Malgré cela, le référendum est bien organisé une semaine plus tard. Il réunira près de 98 % de la population dans les urnes. La junte est dissoute seulement 3 ans plus tard, durant l’intronisation du président de la république du Myanmar, Thein Sein.
2010 : élections démocratiques et fin du pouvoir de la junte birmane ?
Conformément aux mesures et engagements pris par la junte, les premières élections démocratiques birmanes se déroulent en novembre 2010. Beaucoup d’observateurs internationaux dénoncent cependant un simulacre de démocratie. Des critiques qui émanent également de l’opposition en Birmanie. Et notamment du mouvement de la Ligue nationale pour la Démocratie d’ Aung San Suu Kyi. Cette dernière refuse d’ailleurs tout bonnement d’y participer, et c’est sans surprise que le parti de la junte (l’USDP) obtient plus des trois quarts des sièges de l’assemblée.
En 2011, c’est d’ailleurs le premier ministre de ce gouvernement sur lequel pèse lourdement l’ombre de la junte birmane qui devient président. Il s’agit néanmoins d’un gouvernement civil (le premier depuis plus de 50 ans), même si on trouve toujours en son sein de nombreux généraux. On voit également quelques changements dans la politique intérieure, comme la libération d’ Aung San Suu Kyi en 2011 également.

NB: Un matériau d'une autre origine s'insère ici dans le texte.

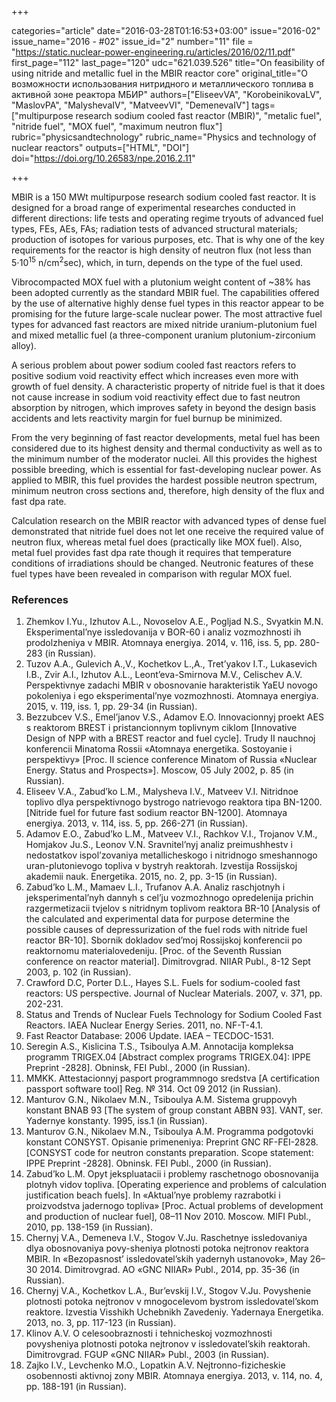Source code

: +++

categories="article"
date="2016-03-28T01:16:53+03:00"
issue="2016-02"
issue_name="2016 - #02"
issue_id="2"
number="11"
file = "https://static.nuclear-power-engineering.ru/articles/2016/02/11.pdf"
first_page="112"
last_page="120"
udc="621.039.526"
title="On feasibility of using nitride and metallic fuel in the MBIR reactor core"
original_title="О возможности использования нитридного и металлического топлива в активной зоне реактора МБИР"
authors=["EliseevVA", "KorobeinikovaLV", "MaslovPA", "MalyshevaIV", "MatveevVI", "DemenevaIV"]
tags=["multipurpose research sodium cooled fast reactor (MBIR)", "metalic fuel", "nitride fuel", "MOX fuel", "maximum neutron flux"]
rubric="physicsandtechnology"
rubric_name="Physics and technology of nuclear reactors"
outputs=["HTML", "DOI"]
doi="https://doi.org/10.26583/npe.2016.2.11"

+++

MBIR is a 150 MWt multipurpose research sodium cooled fast reactor.  It is designed for a broad range of experimental researches conducted in different directions: life tests and operating regime tryouts of advanced fuel types, FEs, AEs, FAs; radiation tests of advanced structural materials; production of isotopes for various purposes, etc.  That is why one of the key requirements for the reactor is high density of neutron flux (not less than 5⋅10<sup>15</sup> n/cm<sup>2</sup>sec), which, in turn, depends on the type of the fuel used.

Vibrocompacted MOX fuel with a plutonium weight content of ~38% has been adopted currently as the standard MBIR fuel.  The capabilities offered by the use of alternative highly dense fuel types in this reactor appear to be promising for the future large-scale nuclear power.  The most attractive fuel types for advanced fast reactors are mixed nitride uranium-plutonium fuel and mixed metallic fuel (a three-component uranium plutonium-zirconium alloy).

A serious problem about power sodium cooled fast reactors refers to positive sodium void reactivity effect which increases even more with growth of fuel density. A characteristic property of nitride fuel is that it does not cause increase in sodium void reactivity effect due to fast neutron absorption by nitrogen, which improves safety in beyond the design basis accidents and lets reactivity margin for fuel burnup be minimized.

From the very beginning of fast reactor developments, metal fuel has been considered due to its highest density and thermal conductivity as well as to the minimum number of the moderator nuclei. All this provides the highest possible breeding, which is essential for fast-developing nuclear power. As applied to MBIR, this fuel provides the hardest possible neutron spectrum, minimum neutron cross sections and, therefore, high density of the flux and fast dpa rate.

Calculation research on the MBIR reactor with advanced types of dense fuel demonstrated that nitride fuel does not let one receive the required value of neutron flux, whereas metal fuel does (practically like MOX fuel). Also, metal fuel provides fast dpa rate though it requires that temperature conditions of irradiations should be changed. 
Neutronic features of these fuel types have been revealed in comparison with regular MOX fuel.

### References

1. Zhemkov I.Yu., Izhutov A.L., Novoselov A.E., Pogljad N.S., Svyatkin M.N. Eksperimental’nye issledovanija v BOR-60 i analiz vozmozhnosti ih prodolzheniya v MBIR. Atomnaya energiya. 2014, v. 116, iss. 5, pp. 280-283 (in Russian).
2. Tuzov A.A., Gulevich A.,V., Kochetkov L.,A., Tret’yakov I.T., Lukasevich I.B., Zvir A.I., Izhutov A.L., Leont’eva-Smirnova M.V., Celischev A.V. Perspektivnye zadachi MBIR v obosnovanie harakteristik YaEU novogo pokoleniya i ego eksperimental’nye vozmozhnosti. Atomnaya energiya. 2015, v. 119, iss. 1, pp. 29-34 (in Russian).
3. Bezzubcev V.S., Emel’janov V.S., Adamov E.O. Innovacionnyj proekt AES s reaktorom BREST i pristancionnym toplivnym ciklom [Innovative Design of NPP with a BREST reactor and fuel cycle]. Trudy II nauchnoj konferencii Minatoma Rossii «Atomnaya energetika. Sostoyanie i perspektivy» [Proc. II science conference Minatom of Russia «Nuclear Energy. Status and Prospects»]. Mosсow, 05 July 2002, p. 85 (in Russian).
4. Eliseev V.A., Zabud’ko L.M., Malysheva I.V., Matveev V.I. Nitridnoe toplivo dlya perspektivnogo bystrogo natrievogo reaktora tipa BN-1200.[Nitride fuel for future fast sodium reactor BN-1200]. Atomnaya energiya. 2013, v. 114, iss. 5, pp. 266-271 (in Russian).
5. Adamov E.O., Zabud’ko L.M., Matveev V.I., Rachkov V.I., Trojanov V.M., Homjakov Ju.S., Leonov V.N. Sravnitel’nyj analiz preimushhestv i nedostatkov ispol’zovaniya metallicheskogo i nitridnogo smeshannogo uran-plutonievogo topliva v bystryh reaktorah. Izvestija Rossijskoj akademii nauk. Energetika. 2015, no. 2, pp. 3-15 (in Russian).
6. Zabud’ko L.M., Mamaev L.I., Trufanov A.A. Analiz raschjotnyh i jeksperimental’nyh dannyh s cel’ju vozmozhnogo opredelenija prichin razgermetizacii tvjelov s nitridnym toplivom reaktora BR-10 [Analysis of the calculated and experimental data for purpose determine the possible causes of depressurization of the fuel rods with nitride fuel reactor BR-10]. Sbornik dokladov sed’moj Rossijskoj konferencii po reaktornomu materialovedeniju. [Proc. of the Seventh Russian conference on reactor material]. Dimitrovgrad. NIIAR Publ., 8-12 Sept 2003, p. 102 (in Russian).
7. Crawford D.C, Porter D.L., Hayes S.L. Fuels for sodium-cooled fast reactors: US perspective. Journal of Nuclear Materials. 2007, v. 371, pp. 202-231.
8. Status and Trends of Nuclear Fuels Technology for Sodium Cooled Fast Reactors. IAEA Nuclear Energy Series. 2011, no. NF-T-4.1.
9. Fast Reactor Database: 2006 Update. IAEA – TECDOC-1531.
10. Seregin A.S., Kislicina T.S., Tsiboulya A.M. Annotacija kompleksa programm TRIGEX.04 [Abstract complex programs TRIGEX.04]: IPPE Preprint -2828]. Obninsk, FEI Publ., 2000 (in Russian).
11. MMKK. Attestacionnyj pasport programmnogo sredstva [A certification passport software tool] Reg. № 314. Oct 09 2012 (in Russian).
12. Manturov G.N., Nikolaev M.N., Tsiboulya A.M. Sistema gruppovyh konstant BNAB 93 [The system of group constant ABBN 93]. VANT, ser. Yadernye konstanty. 1995, iss.1 (in Russian).
13. Manturov G.N., Nikolaev M.N., Tsiboulya A.M. Programma podgotovki konstant CONSYST. Opisanie primeneniya: Preprint GNC RF-FEI-2828. [CONSYST code for neutron constants preparation. Scope statement: IPPE Preprint -2828]. Obninsk. FEI Publ., 2000 (in Russian).
14. Zabud’ko L.M. Opyt jekspluatacii i problemy raschetnogo obosnovanija plotnyh vidov topliva. [Operating experience and problems of calculation justification beach fuels]. In «Aktual’nye problemy razrabotki i proizvodstva jadernogo topliva» [Proc. Actual problems of development and production of nuclear fuel], 08–11 Nov 2010. Moscow. MIFI Publ., 2010, pp. 138-159 (in Russian).
15. Chernyj V.A., Demeneva I.V., Stogov V.Ju. Raschetnye issledovaniya dlya obosnovaniya povy-sheniya plotnosti potoka nejtronov reaktora MBIR. In «Bezopasnost’ issledovatel’skih yadernyh ustanovok», May 26–30 2014. Dimitrovgrad. AO «GNC NIIAR» Publ., 2014, pp. 35-36 (in Russian).
16. Chernyj V.A., Kochetkov L.A., Bur’evskij I.V., Stogov V.Ju. Povyshenie plotnosti potoka nejtronov v mnogocelevom bystrom issledovatel’skom reaktore. Izvestia Visshikh Uchebnikh Zavedeniy. Yadernaya Energetika. 2013, no. 3, pp. 117-123 (in Russian).
17. Klinov A.V. O celesoobraznosti i tehnicheskoj vozmozhnosti povysheniya plotnosti potoka nejtronov v issledovatel’skih reaktorah. Dimitrovgrad. FGUP «GNC NIIAR» Publ., 2003 (in Russian).
18. Zajko I.V., Levchenko M.O., Lopatkin A.V. Nejtronno-fizicheskie osobennosti aktivnoj zony MBIR. Atomnaya energiya. 2013, v. 114, no. 4, pp. 188-191 (in Russian).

Une fois libre, elle parcourt le pays avec son mouvement (désormais légal). La presse est de moins en moins censurée. Et les travailleurs ont le droit de se réunir en syndicats et de faire grève. Une commission dédiée aux droits de l’homme est également créée, travaillant principalement sur la question des prisonniers politiques, dont un certain nombre sont graciés, principalement pour des raisons humanitaires.
Le pays s’ouvre également à la visite de chefs d’état et représentants de gouvernements internationaux, autrefois ennemis. En 2011, Hillary Clinton (alors responsables des relations diplomatiques) se rend en Birmanie pour discuter de son évolution sur le plan de la politique extérieure. Des cessez le feu sont également décidés avec des voisins comme la Chine.
La junte birmane a-t-elle été réellement dissoute après la transition démocratique
Depuis que la Birmanie est démocratique, il n’en reste pas moins que de graves atteintes aux droits de l’Homme sont toujours régulièrement rapportés par les ONG. Et même si le pays est actuellement dirigée par l’une de ces icônes, Aung San Suu Kyi, les rohingyas font sans conteste partie des populations les plus persécutées au monde.
Après un demi-siècle de dictature militaire, la transition démocratique se fait doucement. Et le pays doit composer avec son passé, et les forces politiques et économiques en présence qui en découlent pour écrire son présent. Les nombreuses années de junte birmane, d’autarcie économique et d’isolement sur la scène internationale ne vont en effet pas être balayé d’un revers de la main.